BY MARILYN KABALERE, Advocacy Officer On 16th October 2016, women from all over Africa gathered in Tanzania to discuss and make demands for their land rights in what was termed as the Kirimanjaro Initiative on Women Land Rights. The women proclaimed a charter of principles and demands specifically on women’s access to, control, ownership, inheritance and disposal of land and natural resources.
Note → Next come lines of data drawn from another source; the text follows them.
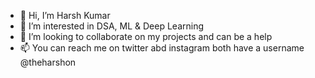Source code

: - 👋 Hi, I’m Harsh Kumar
- 👀 I’m interested in DSA, ML & Deep Learning
- 💞️ I’m looking to collaborate on my projects and can be a help
- 📫 You can reach me on twitter abd instagram both have a username @theharshon

<!---
theharshon/theharshon is a ✨ special ✨ repository because its `README.md` (this file) appears on your GitHub profile.
You can click the Preview link to take a look at your changes.
--->
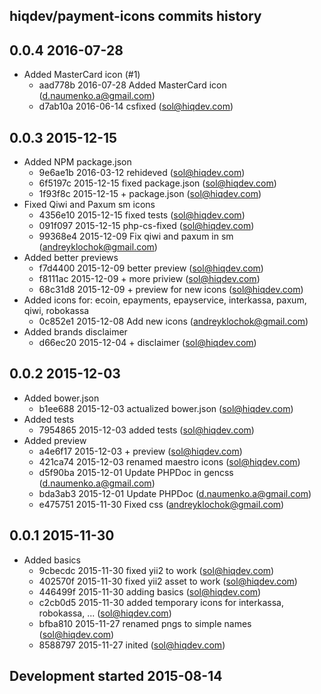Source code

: hiqdev/payment-icons commits history
------------------------------------

## 0.0.4 2016-07-28

- Added MasterCard icon (#1)
    - aad778b 2016-07-28 Added MasterCard icon (d.naumenko.a@gmail.com)
    - d7ab10a 2016-06-14 csfixed (sol@hiqdev.com)

## 0.0.3 2015-12-15

- Added NPM package.json
    - 9e6ae1b 2016-03-12 rehideved (sol@hiqdev.com)
    - 6f5197c 2015-12-15 fixed package.json (sol@hiqdev.com)
    - 1f93f8c 2015-12-15 + package.json (sol@hiqdev.com)
- Fixed Qiwi and Paxum sm icons
    - 4356e10 2015-12-15 fixed tests (sol@hiqdev.com)
    - 091f097 2015-12-15 php-cs-fixed (sol@hiqdev.com)
    - 99368e4 2015-12-09 Fix qiwi and paxum in sm (andreyklochok@gmail.com)
- Added better previews
    - f7d4400 2015-12-09 better preview (sol@hiqdev.com)
    - f8111ac 2015-12-09 + more priview (sol@hiqdev.com)
    - 68c31d8 2015-12-09 + preview for new icons (sol@hiqdev.com)
- Added icons for: ecoin, epayments, epayservice, interkassa, paxum, qiwi, robokassa
    - 0c852e1 2015-12-08 Add new icons (andreyklochok@gmail.com)
- Added brands disclaimer
    - d66ec20 2015-12-04 + disclaimer (sol@hiqdev.com)

## 0.0.2 2015-12-03

- Added bower.json
    - b1ee688 2015-12-03 actualized bower.json (sol@hiqdev.com)
- Added tests
    - 7954865 2015-12-03 added tests (sol@hiqdev.com)
- Added preview
    - a4e6f17 2015-12-03 + preview (sol@hiqdev.com)
    - 421ca74 2015-12-03 renamed maestro icons (sol@hiqdev.com)
    - d5f90ba 2015-12-01 Update PHPDoc in gencss (d.naumenko.a@gmail.com)
    - bda3ab3 2015-12-01 Update PHPDoc (d.naumenko.a@gmail.com)
    - e475751 2015-11-30 Fixed css (andreyklochok@gmail.com)

## 0.0.1 2015-11-30

- Added basics
    - 9cbecdc 2015-11-30 fixed yii2 to work (sol@hiqdev.com)
    - 402570f 2015-11-30 fixed yii2 asset to work (sol@hiqdev.com)
    - 446499f 2015-11-30 adding basics (sol@hiqdev.com)
    - c2cb0d5 2015-11-30 added temporary icons for interkassa, robokassa, ... (sol@hiqdev.com)
    - bfba810 2015-11-27 renamed pngs to simple names (sol@hiqdev.com)
    - 8588797 2015-11-27 inited (sol@hiqdev.com)

## Development started 2015-08-14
The Charter highlighted very clear demands to National Governments which include the need for;

Women hand over their demands to the representative from the African Union

  • Sensitization of leaders, (traditional, community, and religious and others), youth, people with disabilities, and women on the law and policies on land.
  • Women empowerment by enabling them to access their land rights, technology, and financial resources to improve their livelihoods.
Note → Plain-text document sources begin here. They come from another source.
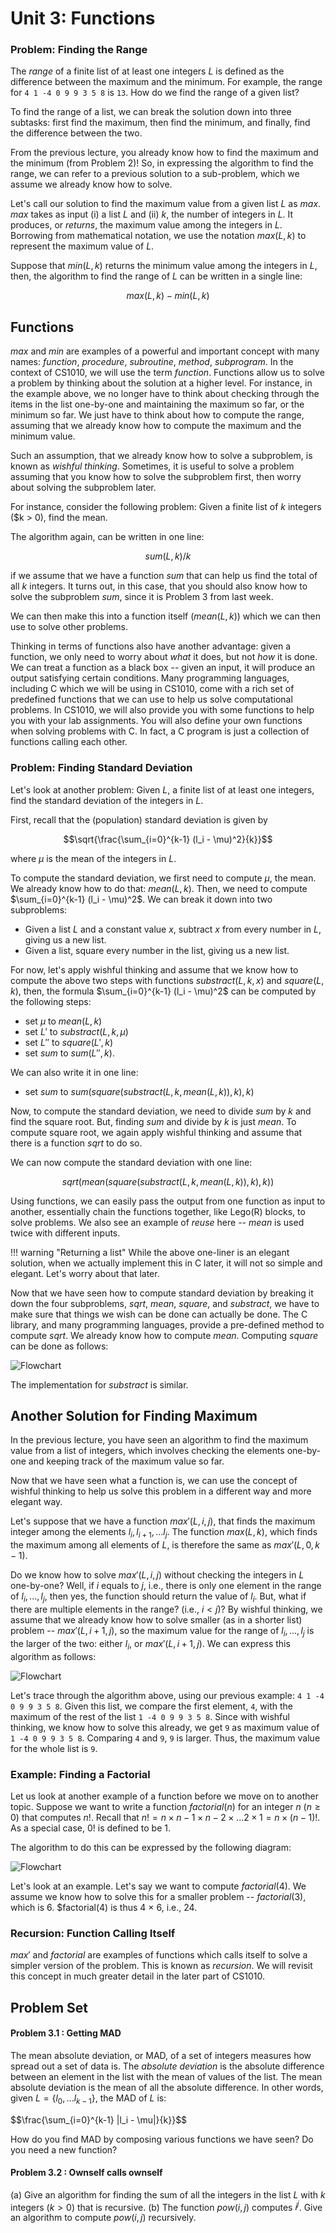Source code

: # Unit 3: Functions

### Problem: Finding the Range 

The _range_ of a finite list of at least one integers $L$ is defined as the difference between the maximum and the minimum.  For example, the range for `4 1 -4 0 9 9 3 5 8` is `13`.  How do we find the range of a given list? 

To find the range of a list, we can break the solution down into three subtasks: first find the maximum, then find the minimum, and finally, find the difference between the two.  

From the previous lecture, you already know how to find the maximum and the minimum (from Problem 2)!  So, in expressing the algorithm to find the range, we can refer to a previous solution to a sub-problem, which we assume we already know how to solve.  

Let's call our solution to find the maximum value from a given list $L$ as $max$.  $max$ takes as input (i) a list $L$ and (ii) $k$, the number of integers in $L$.  It produces, or _returns_, the maximum value among the integers in $L$.  Borrowing from mathematical notation, we use the notation $max(L, k)$ to represent the maximum value of $L$.  

Suppose that $min(L,k)$ returns the minimum value among the integers in $L$, then, the algorithm to find the range of $L$ can be written in a single line: 

$$max(L, k) - min(L, k)$$

## Functions

$max$ and $min$ are examples of a powerful and important concept with many names: _function_, _procedure_, _subroutine_, _method_, _subprogram_.  In the context of CS1010, we will use the term _function_.  Functions allow us to solve a problem by thinking about the solution at a higher level.  For instance, in the example above, we no longer have to think about checking through the items in the list one-by-one and maintaining the maximum so far, or the minimum so far.  We just have to think about how to compute the range, assuming that we already know how to compute the maximum and the minimum value.

Such an assumption, that we already know how to solve a subproblem, is known as _wishful thinking_.  Sometimes, it is useful to solve a problem assuming that you know how to solve the subproblem first, then worry about solving the subproblem later.  

For instance, consider the following problem: Given a finite list of $k$ integers ($k > 0), find the mean.  

The algorithm again, can be written in one line:

$$sum(L, k) / k$$

if we assume that we have a function $sum$ that can help us find the total of all $k$ integers.  It turns out, in this case, that you should also know how to solve the subproblem $sum$, since it is Problem 3 from last week.

We can then make this into a function itself ($mean(L, k)$) which we can then use to solve other problems.

Thinking in terms of functions also have another advantage: given a function, we only need to worry about _what_ it does, but not _how_ it is done.   We can treat a function as a black box -- given an input, it will produce an output satisfying certain conditions.  Many programming languages, including C which we will be using in CS1010, come with a rich set of predefined functions that we can use to help us solve computational problems.  In CS1010, we will also provide you with some functions to help you with your lab assignments.  You will also define your own functions when solving problems with C.  In fact, a C program is just a collection of functions calling each other.

### Problem: Finding Standard Deviation

Let's look at another problem: Given $L$, a finite list of at least one integers, find the standard deviation of the integers in $L$.  

First, recall that the (population) standard deviation is given by 

$$\sqrt{\frac{\sum_{i=0}^{k-1} (l_i - \mu)^2}{k}}$$

where $\mu$ is the mean of the integers in $L$.

To compute the standard deviation, we first need to compute $\mu$, the mean.   We already know how to do that: $mean(L, k)$.  Then, we need to compute $\sum_{i=0}^{k-1} (l_i - \mu)^2$.  We can break it down into two subproblems:

- Given a list $L$ and a constant value $x$, subtract $x$ from every number in $L$, giving us a new list.
- Given a list, square every number in the list, giving us a new list.

For now, let's apply wishful thinking and assume that we know how to compute the above two steps with functions $substract(L, k, x)$ and $square(L, k)$, then, the formula $\sum_{i=0}^{k-1} (l_i - \mu)^2$ can be computed by the following steps:

- set $\mu$ to $mean(L, k)$
- set $L'$ to $substract(L, k, \mu)$
- set $L''$ to $square(L', k)$
- set $sum$ to $sum(L'', k)$.

We can also write it in one line:

- set $sum$ to $sum(square(substract(L, k, mean(L, k)), k), k)$

Now, to compute the standard deviation, we need to divide $sum$ by $k$ and find the square root.  But, finding $sum$ and divide by $k$ is just $mean$.  To compute square root, we again apply wishful thinking and assume that there is a function $sqrt$ to do so.

We can now compute the standard deviation with one line: 

$$sqrt(mean(square(substract(L, k, mean(L, k)), k), k))$$

Using functions, we can easily pass the output from one function as input to another, essentially chain the functions together, like Lego(R) blocks, to solve problems.  We also see an example of _reuse_ here -- $mean$ is used twice with different inputs.

!!! warning "Returning a list"
    While the above one-liner is an elegant solution, when we actually implement this in C later, it will not so simple and elegant.  Let's worry about that later.

Now that we have seen how to compute standard deviation by breaking it down the four subproblems, $sqrt$, $mean$, $square$, and $substract$, we have to make sure that things we wish can be done can actually be done.  The C library, and many programming languages, provide a pre-defined method to compute $sqrt$.  We already know how to compute $mean$.  Computing $square$ can be done as follows:

![Flowchart](figures/max-flowchart/max-flowchart.011.png)

The implementation for $substract$ is similar.

## Another Solution for Finding Maximum

In the previous lecture, you have seen an algorithm to find the maximum value from a list of integers, which involves checking the elements one-by-one and keeping track of the maximum value so far.

Now that we have seen what a function is, we can use the concept of wishful thinking to help us solve this problem in a different way and more elegant way.

Let's suppose that we have a function $max'(L, i, j)$, that finds the maximum integer among the elements $l_i, l_{i+1}, ... l_j$.  The function $max(L, k)$, which finds the maximum among all elements of $L$, is therefore the same as $max'(L, 0, k-1)$.

Do we know how to solve $max'(L, i, j)$ without checking the integers in $L$ one-by-one?  Well, if $i$ equals to $j$, i.e., there is only one element in the range of $l_i, ..., l_j$, then yes, the function should return the value of $l_i$.  But, what if there are multiple elements in the range? (i.e., $i < j$)?  By wishful thinking, we assume that we already know how to solve smaller (as in a shorter list) problem -- $max'(L, i+1, j)$, so the maximum value for the range of $l_i, ..., l_j$ is the larger of the two: either $l_i$, or $max'(L, i+1, j)$.  We can express this algorithm as follows:

![Flowchart](figures/max-flowchart/max-flowchart.009.png)

Let's trace through the algorithm above, using our previous example: `4 1 -4 0 9 9 3 5 8`.  Given this list, we compare the first element, `4`, with the maximum of the rest of the list `1 -4 0 9 9 3 5 8`.  Since with wishful thinking, we know how to solve this already, we get `9` as maximum value of `1 -4 0 9 9 3 5 8`.  Comparing `4` and `9`, `9` is larger. Thus, the maximum value for the whole list is `9`.

### Example: Finding a Factorial
Let us look at another example of a function before we move on to another topic.  Suppose we want to write a function $factorial(n)$ for an integer $n$ ($n \ge 0$) that computes $n!$. Recall that $n! = n \times n - 1 \times n - 2 \times ... 2 \times 1 = n \times (n-1)!$.  As a special case, $0!$ is defined to be $1$.

The algorithm to do this can be expressed by the following diagram:

![Flowchart](figures/max-flowchart/max-flowchart.010.png)

Let's look at an example.  Let's say we want to compute $factorial(4)$.  We assume we know how to solve this for a smaller problem --  $factorial(3)$, which is 6.  $factorial(4) is thus 4 $\times$ 6, i.e., 24.

### Recursion: Function Calling Itself

$max'$ and $factorial$ are examples of functions which calls itself to solve a simpler version of the problem.  This is known as _recursion_.  We will revisit this concept in much greater detail in the later part of CS1010.


## Problem Set

#### Problem 3.1 : Getting MAD

The mean absolute deviation, or MAD, of a set of integers measures how spread out a set of data is.  The _absolute deviation_ is the absolute difference between an element in the list with the mean of values of the list.  The mean absolute deviation is the mean of all the absolute difference.  In other words, given $L = \{l_0, ... l_{k-1}\}$, the MAD of $L$ is:

$$\frac{\sum_{i=0}^{k-1} |l_i - \mu|}{k}}$$

How do you find MAD by composing various functions we have seen?  Do you need a new function?

#### Problem 3.2 : Ownself calls ownself

(a) Give an algorithm for finding the sum of all the integers in the list $L$ with $k$ integers ($k > 0$) that is recursive.
(b) The function $pow(i, j)$ computes $i^j$.  Give an algorithm to compute $pow(i, j)$ recursively.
  • Translate the land policies and laws into accessible local languages.
  • Sex disaggregated digital inventory of tenure rights within public, community, and private lands so that all land is identified, recorded, and made public for safeguarding.
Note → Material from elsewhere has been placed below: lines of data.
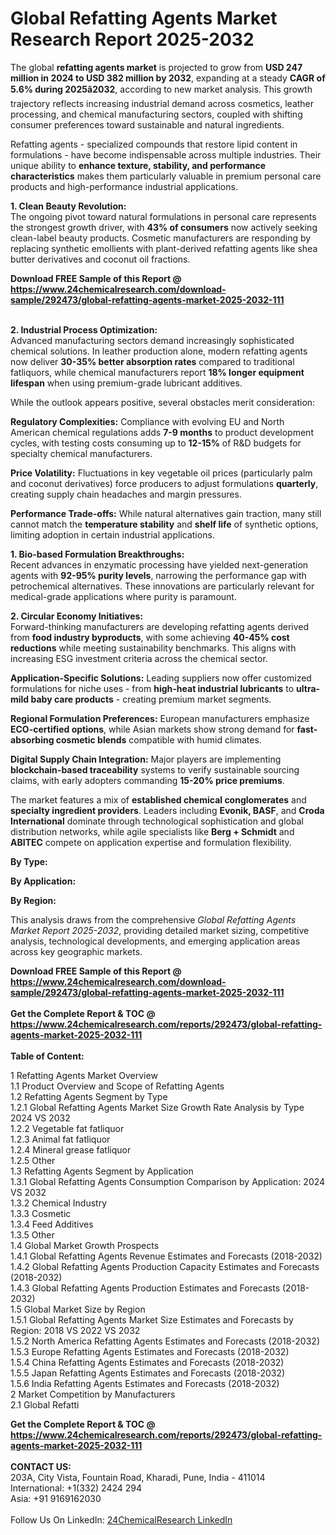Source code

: <h1>Global Refatting Agents Market Research Report 2025-2032</h1><p>The global <strong>refatting agents market</strong> is projected to grow from <strong>USD 247 million in 2024 to USD 382 million by 2032</strong>, expanding at a steady <strong>CAGR of 5.6% during 2025â2032</strong>, according to new market analysis. This growth trajectory reflects increasing industrial demand across cosmetics, leather processing, and chemical manufacturing sectors, coupled with shifting consumer preferences toward sustainable and natural ingredients.</p><p>Refatting agents - specialized compounds that restore lipid content in formulations - have become indispensable across multiple industries. Their unique ability to <strong>enhance texture, stability, and performance characteristics</strong> makes them particularly valuable in premium personal care products and high-performance industrial applications.</p><p><strong>1. Clean Beauty Revolution:</strong><br>
The ongoing pivot toward natural formulations in personal care represents the strongest growth driver, with <strong>43% of consumers</strong> now actively seeking clean-label beauty products. Cosmetic manufacturers are responding by replacing synthetic emollients with plant-derived refatting agents like shea butter derivatives and coconut oil fractions.</p><div><b>Download FREE Sample of this Report @ 
            <a href="https://www.24chemicalresearch.com/download-sample/292473/global-refatting-agents-market-2025-2032-111">
            https://www.24chemicalresearch.com/download-sample/292473/global-refatting-agents-market-2025-2032-111</a></b></div><br><p><strong>2. Industrial Process Optimization:</strong><br>
Advanced manufacturing sectors demand increasingly sophisticated chemical solutions. In leather production alone, modern refatting agents now deliver <strong>30-35% better absorption rates</strong> compared to traditional fatliquors, while chemical manufacturers report <strong>18% longer equipment lifespan</strong> when using premium-grade lubricant additives.</p><p>While the outlook appears positive, several obstacles merit consideration:</p><p><strong>Regulatory Complexities:</strong> Compliance with evolving EU and North American chemical regulations adds <strong>7-9 months</strong> to product development cycles, with testing costs consuming up to <strong>12-15%</strong> of R&amp;D budgets for specialty chemical manufacturers.</p><p><strong>Price Volatility:</strong> Fluctuations in key vegetable oil prices (particularly palm and coconut derivatives) force producers to adjust formulations <strong>quarterly</strong>, creating supply chain headaches and margin pressures.</p><p><strong>Performance Trade-offs:</strong> While natural alternatives gain traction, many still cannot match the <strong>temperature stability</strong> and <strong>shelf life</strong> of synthetic options, limiting adoption in certain industrial applications.</p><p><strong>1. Bio-based Formulation Breakthroughs:</strong><br>
Recent advances in enzymatic processing have yielded next-generation agents with <strong>92-95% purity levels</strong>, narrowing the performance gap with petrochemical alternatives. These innovations are particularly relevant for medical-grade applications where purity is paramount.</p><p><strong>2. Circular Economy Initiatives:</strong><br>
Forward-thinking manufacturers are developing refatting agents derived from <strong>food industry byproducts</strong>, with some achieving <strong>40-45% cost reductions</strong> while meeting sustainability benchmarks. This aligns with increasing ESG investment criteria across the chemical sector.</p><p><strong>Application-Specific Solutions:</strong> Leading suppliers now offer customized formulations for niche uses - from <strong>high-heat industrial lubricants</strong> to <strong>ultra-mild baby care products</strong> - creating premium market segments.</p><p><strong>Regional Formulation Preferences:</strong> European manufacturers emphasize <strong>ECO-certified options</strong>, while Asian markets show strong demand for <strong>fast-absorbing cosmetic blends</strong> compatible with humid climates.</p><p><strong>Digital Supply Chain Integration:</strong> Major players are implementing <strong>blockchain-based traceability</strong> systems to verify sustainable sourcing claims, with early adopters commanding <strong>15-20% price premiums</strong>.</p><p>The market features a mix of <strong>established chemical conglomerates</strong> and <strong>specialty ingredient providers</strong>. Leaders including <strong>Evonik, BASF</strong>, and <strong>Croda International</strong> dominate through technological sophistication and global distribution networks, while agile specialists like <strong>Berg + Schmidt</strong> and <strong>ABITEC</strong> compete on application expertise and formulation flexibility.</p><p><strong>By Type:</strong></p><p><strong>By Application:</strong></p><p><strong>By Region:</strong></p><p>This analysis draws from the comprehensive <em>Global Refatting Agents Market Report 2025-2032</em>, providing detailed market sizing, competitive analysis, technological developments, and emerging application areas across key geographic markets.</p><div><b>Download FREE Sample of this Report @ 
            <a href="https://www.24chemicalresearch.com/download-sample/292473/global-refatting-agents-market-2025-2032-111">
            https://www.24chemicalresearch.com/download-sample/292473/global-refatting-agents-market-2025-2032-111</a></b></div><br><div><b>Get the Complete Report & TOC @ 
            <a href="https://www.24chemicalresearch.com/reports/292473/global-refatting-agents-market-2025-2032-111">
            https://www.24chemicalresearch.com/reports/292473/global-refatting-agents-market-2025-2032-111</a></b></div><br>
            <b>Table of Content:</b><p>1 Refatting Agents Market Overview<br />
    1.1 Product Overview and Scope of Refatting Agents<br />
    1.2 Refatting Agents Segment by Type<br />
        1.2.1 Global Refatting Agents Market Size Growth Rate Analysis by Type 2024 VS 2032<br />
        1.2.2 Vegetable fat fatliquor<br />
        1.2.3 Animal fat fatliquor<br />
        1.2.4 Mineral grease fatliquor<br />
        1.2.5 Other<br />
    1.3 Refatting Agents Segment by Application<br />
        1.3.1 Global Refatting Agents Consumption Comparison by Application: 2024 VS 2032<br />
        1.3.2 Chemical Industry<br />
        1.3.3 Cosmetic<br />
        1.3.4 Feed Additives<br />
        1.3.5 Other<br />
    1.4 Global Market Growth Prospects<br />
        1.4.1 Global Refatting Agents Revenue Estimates and Forecasts (2018-2032)<br />
        1.4.2 Global Refatting Agents Production Capacity Estimates and Forecasts (2018-2032)<br />
        1.4.3 Global Refatting Agents Production Estimates and Forecasts (2018-2032)<br />
    1.5 Global Market Size by Region<br />
        1.5.1 Global Refatting Agents Market Size Estimates and Forecasts by Region: 2018 VS 2022 VS 2032<br />
        1.5.2 North America Refatting Agents Estimates and Forecasts (2018-2032)<br />
        1.5.3 Europe Refatting Agents Estimates and Forecasts (2018-2032)<br />
        1.5.4 China Refatting Agents Estimates and Forecasts (2018-2032)<br />
        1.5.5 Japan Refatting Agents Estimates and Forecasts (2018-2032)<br />
        1.5.6 India Refatting Agents Estimates and Forecasts (2018-2032)<br />
2 Market Competition by Manufacturers<br />
    2.1 Global Refatti</p><div><b>Get the Complete Report & TOC @ 
            <a href="https://www.24chemicalresearch.com/reports/292473/global-refatting-agents-market-2025-2032-111">
            https://www.24chemicalresearch.com/reports/292473/global-refatting-agents-market-2025-2032-111</a></b></div><br><b>CONTACT US:</b><br>
            203A, City Vista, Fountain Road, Kharadi, Pune, India - 411014<br>
            International: +1(332) 2424 294<br>
            Asia: +91 9169162030 <br><br>
            Follow Us On LinkedIn: <a href="https://www.linkedin.com/company/24chemicalresearch/">24ChemicalResearch LinkedIn</a>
  • 50% participation of women in decision making bodies and implementation of land issues and matters (including in the valuation of land and payment of compensation for natural resources) so that they can speak and defend their land rights.
  • Governments should regulate businesses and investors that pollute the environment and adversely affect the environment and the health of communities, especially women and children.
  • Governments should avoid land based investments which forcefully displace rural communities, particularly women and children.
  • Women and communities must have a say on who and what kind of investment and companies invest in their communities. The investor must be obliged to provide information about the impacts of their investment on the communities.
  • Investments on land should be done in partnership with communities, governments, and investors. There must be a 40% minimum share in the profits and environmental protection.
  • People living with disabilities and other vulnerable groups (people living with HIV/AIDs, widows) must be taken into account in all land matters. These people must be represented in all decision-making bodies and involved in the implementation process.
  • Pastoral lands must be recognized and protected by law and other mechanisms.
  • Ban harmful and oppressive cultural practices that undermine women’s rights including those that prohibit women from inheriting land and other recourses.
  • Government should enact laws to provide security and protection of women’s rights defenders.
  • Stop persistent farmer – pastoralist conflicts over the use of land and other resources.
  • Enact inheritance laws to provide and safeguard women’s land rights where they do not exist.
Recommendations to the Governments, donors, and Regional Blocks
  • Civic education on the land laws so that women understand land laws and their rights. This should include promotion of adult education particularly in rural areas.
  • Review, harmonize and update land laws to reflect women’s rights on land.
  • Engage governments in the Kilimanjaro initiative for them to support women’s land rights.
  • Involve youth in land issues. They should also have representation in decision-making bodies.
  • Joint and equal ownership of land through joint land title deeds.
  • Include women in customary land governance structures.
  • Ensure customary laws are consistent with constitutional and statutory safeguards for women’s land rights.
  • Land laws and policies should be translated and made available to communities in accessible local languages.
  • Mobilize and build women’s movements in support of women’s land rights e.g. the Kilimanjaro initiative and popularize their demands and solutions.
  • Educate and mobilize custodians of culture to become champions of women’s land rights.
  • Create an African network of women’s rights defenders.
  • Recognize and facilitate the work of women’s rights defenders.
  • Implement the AU’s recommendation that requires states to allocate at least 30% of land to women.
  • Improve land rights of women through legislative and other mechanisms.
  • Establish gender-responsive property rights framework beyond land laws by reforming marital property law, succession (inheritance law, etc).
  • Identify and protect farming and grazing areas to stop conflicts pitting pastoralists and farmers.